→ **Your task**: Scan the entries for the word "users". Every line that has it should be copied.

** Raw data follows **

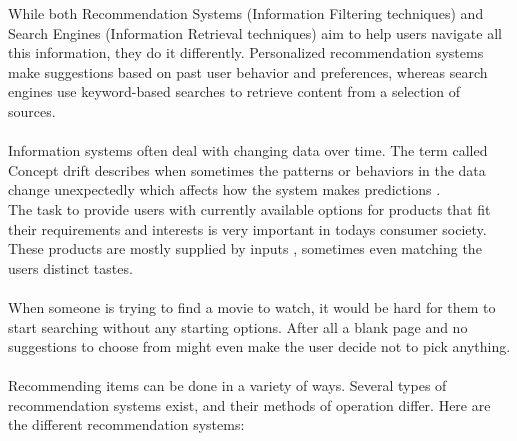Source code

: \documentclass[\myFontSize,oneside,english,hidelinks,a4paper]{article}
\begin{document}
%
While both Recommendation Systems (Information Filtering techniques) and Search Engines (Information Retrieval techniques) aim to help users navigate all this information, they do it differently. Personalized recommendation systems make suggestions based on past user behavior and preferences, whereas search engines use keyword-based searches to retrieve content from a selection of sources.\\\\
%
Information systems often deal with changing data over time. The term called Concept drift describes when sometimes the patterns or behaviors in the data change unexpectedly which affects how the system makes predictions \cite{Sun2024}.\\
The task to provide users with currently available options for products that fit their requirements and interests is very important in todays consumer society. These products are mostly supplied by inputs \cite{Philip2014} , sometimes even matching the users distinct tastes.\\\\
%
When someone is trying to find a movie to watch, it would be hard for them to start searching without any starting options. After all a blank page and no suggestions to choose from might even make the user decide not to pick anything. \\\\
%
\newpage{}
Recommending items can be done in a variety of ways. Several types of recommendation systems exist, and their methods of operation differ. Here are the different recommendation systems:\\

%
\end{document}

** End of Raw data **

→ **Answer to the problem**:
While both Recommendation Systems (Information Filtering techniques) and Search Engines (Information Retrieval techniques) aim to help users navigate all this information, they do it differently. Personalized recommendation systems make suggestions based on past user behavior and preferences, whereas search engines use keyword-based searches to retrieve content from a selection of sources.\\\\
The task to provide users with currently available options for products that fit their requirements and interests is very important in todays consumer society. These products are mostly supplied by inputs \cite{Philip2014} , sometimes even matching the users distinct tastes.\\\\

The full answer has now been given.